Using a Datalab
Step 1: Upload your datasets
Upload your prepared datasets to the Dataset Portal using one of these methods:
- Manual upload in the UI (files < 1GB)
- Data connectors (files ≥ 1GB)
- Python SDK (automated pipelines)
Make sure your data is properly formatted according to the dataset requirements.
Step 2: Provision datasets to the Datalab
Open the Datalab you created and provision each dataset:
- Click Provision dataset next to the dataset slot
- Select Choose from my stored datasets

If a Datalab dataset has outdated data that needs to be refreshed, deprovision the existing dataset first:

Note that currently Datalabs need to be reprovisioned to Media DCRs for change of data to take effect (we're working on a better UX).
Step 3: Validation
Click Validate Datalab to start validation. Validation checks that:
- Each dataset matches its expected format
- Identifiers match the configured identifier type
userIdvalues are consistent across all datasets
Validation may take up to a few hours, depending on data size. Once successful, the status turns green and the Datalab is ready to be provisioned to a Media DCR:

Datalab statistics
After validation, the Datalab page shows aggregated statistics grouped by dataset (Identifiers, Segments, Demographics, Embeddings). Use the filter to display only specific statistics, or download the full report as JSON.

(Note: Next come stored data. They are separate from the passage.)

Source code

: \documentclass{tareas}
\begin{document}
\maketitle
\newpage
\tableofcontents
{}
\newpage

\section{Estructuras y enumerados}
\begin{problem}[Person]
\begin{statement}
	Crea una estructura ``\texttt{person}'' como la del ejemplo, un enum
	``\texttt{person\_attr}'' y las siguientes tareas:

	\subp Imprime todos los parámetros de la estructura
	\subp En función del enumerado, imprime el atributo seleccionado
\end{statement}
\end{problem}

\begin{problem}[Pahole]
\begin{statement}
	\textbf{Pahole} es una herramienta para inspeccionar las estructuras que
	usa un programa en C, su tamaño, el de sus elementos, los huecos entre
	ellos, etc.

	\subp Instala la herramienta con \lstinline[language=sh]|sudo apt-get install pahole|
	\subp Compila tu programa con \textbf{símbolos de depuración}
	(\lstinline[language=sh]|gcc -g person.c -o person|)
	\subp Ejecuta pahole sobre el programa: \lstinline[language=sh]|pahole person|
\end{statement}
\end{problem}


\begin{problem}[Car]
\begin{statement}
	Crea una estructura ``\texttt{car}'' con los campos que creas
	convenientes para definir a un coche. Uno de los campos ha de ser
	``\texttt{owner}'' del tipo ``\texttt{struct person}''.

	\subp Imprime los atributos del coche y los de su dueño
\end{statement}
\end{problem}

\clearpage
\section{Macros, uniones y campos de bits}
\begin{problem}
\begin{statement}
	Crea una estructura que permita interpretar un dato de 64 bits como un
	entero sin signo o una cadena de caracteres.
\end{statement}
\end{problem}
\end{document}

Publishers are strongly advised to review the dashboard with a Decentriq expert to make sure the data is ready for a Media DCR. Contact Decentriq to book a session.
Aggregated statistics can be shared with Decentriq admins, depending on your organization's statistics sharing setting. The per-dataset validation reports — which are downloaded as separate files — are never shared. If you hit a validation error, paste the report contents into an email to support@decentriq.com.
Identifiers overview
Always shown.
Which IDs are available? For each, how many distinct IDs exist? To how many userIds does each ID map to?
Shows if the expected number of IDs have been uploaded.

Basic identifiers statistics
Always shown.
What are the basic data quality statistics for identifiers?
Helps spot anomalies.

Remarketing activation potential
Shown when the Datalab supports the Remarketing audiences collaboration type.
When matching on a given matching ID, how many distinct activation IDs can be reached?
Helps understand the potential of a remarketing campaign for a given matching / activation ID pair.

Basic segments statistics
Shown when a Segments dataset is provided.
What are the basic data quality statistics for segments?
Helps spot anomalies before running deeper matchability or activation analysis.

Segments activation potential
Shown when the Datalab supports the AI lookalike or Rule-based audiences collaboration type and a Segments dataset is provided.
For the users with at least one segment, how many activation IDs can be reached?
Higher activation counts mean greater audience reach for targeted segment-based campaigns.

Segment user counts
Shown when the Datalab supports Insights and a Segments dataset is provided.
How is segment membership distributed across different user groups?
Helps compare segment representation between all users and users you can match via different identifier types.

Segments-per-user counts
Shown when the Datalab supports the AI lookalike or Rule-based audiences collaboration type and a Segments dataset is provided.
How many segments does each user belong to?
Shows whether segmentation is evenly distributed or concentrated. Toggle between all users and matchable subsets.

Basic demographics statistics
Shown when a Demographics dataset is provided.
What are the basic data quality statistics for demographics?
Helps spot anomalies before running deeper matchability or activation analysis.

Demographic user counts
Shown when the Datalab supports the AI lookalike or Rule-based audiences collaboration type and a Demographics dataset is provided.
How does age and gender distribution compare between all users and matched users?
Helps compare demographic representation across the total dataset versus the subset of users you can uniquely match.

Basic embeddings statistics
Shown when an Embeddings dataset is provided.
What are the basic data quality statistics for embeddings?
Helps spot anomalies before running deeper matchability or activation analysis.

Embeddings activation potential
Shown when the Datalab supports the AI lookalike or Rule-based audiences collaboration type and an Embeddings dataset is provided.
For the users with an embedding, how many activation IDs can be reached?
The more users that have both an embedding value and an activation ID, the better the lookalike audience can be activated.

Matchable embeddings users
Shown when the Datalab supports the AI lookalike or Rule-based audiences collaboration type and an Embeddings dataset is provided.
How many matchable users have embeddings, enabling AI-driven audience expansion?
The more users that have both a matching ID and an embedding value, the more likely the seed audience users can be found for lookalike modeling.

Step 4: Provisioning to Media DCRs
Once your Datalab is validated and shows a Ready status, you can provision it to Media DCRs. See the Media DCR Data tab for the provisioning process and how to monitor results.
A single Datalab can be provisioned to multiple Media DCRs simultaneously. To keep your Datalab current with fresh data, see Refreshing the base audience.